President Donald Trump headed to one of his golf courses again Sunday, marking his 13th visit to one since taking office and the eighth consecutive weekend he has spent at properties bearing his name.
While the President hasn’t played golf on every visit, sometimes attending to presidential business, the trips underscore a break with his insistence on the campaign trail that he wouldn’t spend his time golfing because of how hard he would be working.
White House officials told reporters that Trump held meetings at the Trump National Golf Club in Sterling, Virginia, over the weekend, but did not say how many or with whom.
Both Trump and his press secretary, Sean Spicer, have knocked former President Barack Obama for his time playing golf on the job.
Trump’s first visit to a golf course since becoming President was on February 4 at the Trump International Golf Club in Florida. His visits to that golf course as well as the Trump National Golf Course in Jupiter, Florida, have come during his trips to his Mar-a-Lago resort.
He’s also made several trips to the Trump National Golf Club in Sterling, Virginia, just outside of Washington.

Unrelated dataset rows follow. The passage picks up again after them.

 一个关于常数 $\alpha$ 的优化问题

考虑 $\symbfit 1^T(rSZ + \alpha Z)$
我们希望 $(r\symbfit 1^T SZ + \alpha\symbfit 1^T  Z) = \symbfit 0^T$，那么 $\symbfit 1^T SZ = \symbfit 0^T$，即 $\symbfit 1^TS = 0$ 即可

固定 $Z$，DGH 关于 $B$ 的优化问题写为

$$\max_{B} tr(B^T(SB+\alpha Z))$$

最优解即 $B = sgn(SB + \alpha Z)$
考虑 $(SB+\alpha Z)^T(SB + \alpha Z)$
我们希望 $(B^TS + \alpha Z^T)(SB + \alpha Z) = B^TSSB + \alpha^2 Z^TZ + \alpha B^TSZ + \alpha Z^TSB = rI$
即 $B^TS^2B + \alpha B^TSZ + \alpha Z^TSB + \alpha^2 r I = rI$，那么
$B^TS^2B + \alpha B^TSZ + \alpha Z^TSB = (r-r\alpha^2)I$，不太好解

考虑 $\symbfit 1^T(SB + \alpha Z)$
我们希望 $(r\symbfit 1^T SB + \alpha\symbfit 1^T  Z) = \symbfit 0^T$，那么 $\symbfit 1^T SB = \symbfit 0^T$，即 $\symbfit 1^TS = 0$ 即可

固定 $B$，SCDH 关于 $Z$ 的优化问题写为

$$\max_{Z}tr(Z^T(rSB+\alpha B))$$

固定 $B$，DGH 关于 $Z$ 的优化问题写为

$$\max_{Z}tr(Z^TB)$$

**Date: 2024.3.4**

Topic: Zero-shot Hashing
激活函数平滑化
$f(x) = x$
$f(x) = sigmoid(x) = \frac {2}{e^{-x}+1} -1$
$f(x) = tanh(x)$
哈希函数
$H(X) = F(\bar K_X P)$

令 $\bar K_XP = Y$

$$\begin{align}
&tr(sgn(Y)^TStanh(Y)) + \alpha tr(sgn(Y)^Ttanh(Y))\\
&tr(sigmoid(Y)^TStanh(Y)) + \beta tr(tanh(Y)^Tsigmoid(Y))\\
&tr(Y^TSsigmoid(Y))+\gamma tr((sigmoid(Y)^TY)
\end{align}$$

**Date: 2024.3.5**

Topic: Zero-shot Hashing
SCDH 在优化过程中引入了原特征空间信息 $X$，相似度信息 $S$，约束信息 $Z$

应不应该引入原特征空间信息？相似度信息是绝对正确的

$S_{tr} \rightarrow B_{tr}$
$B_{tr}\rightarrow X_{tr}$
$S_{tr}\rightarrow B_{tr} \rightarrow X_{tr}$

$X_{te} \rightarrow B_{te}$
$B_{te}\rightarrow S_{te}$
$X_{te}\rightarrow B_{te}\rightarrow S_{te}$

Trump owns several golf courses around the world and has worked out of some since the inauguration. He held a meeting with members of his Cabinet and senior staff at his Virginia golf course earlier this month and hosted Japanese Prime Minister Shinzo Abe at Mar-a-Lago during his February visit to the US.
Spicer has defended Trump’s golfing habit by citing the time he hosted the Japanese leader, arguing Trump utilized golf to “foster deeper relations.”
“How you use the game of golf is something that he has talked about,” Spicer said.
Trump’s staffers have been reluctant to discuss his golf course trips, and many details of his games have instead come from posts on social media.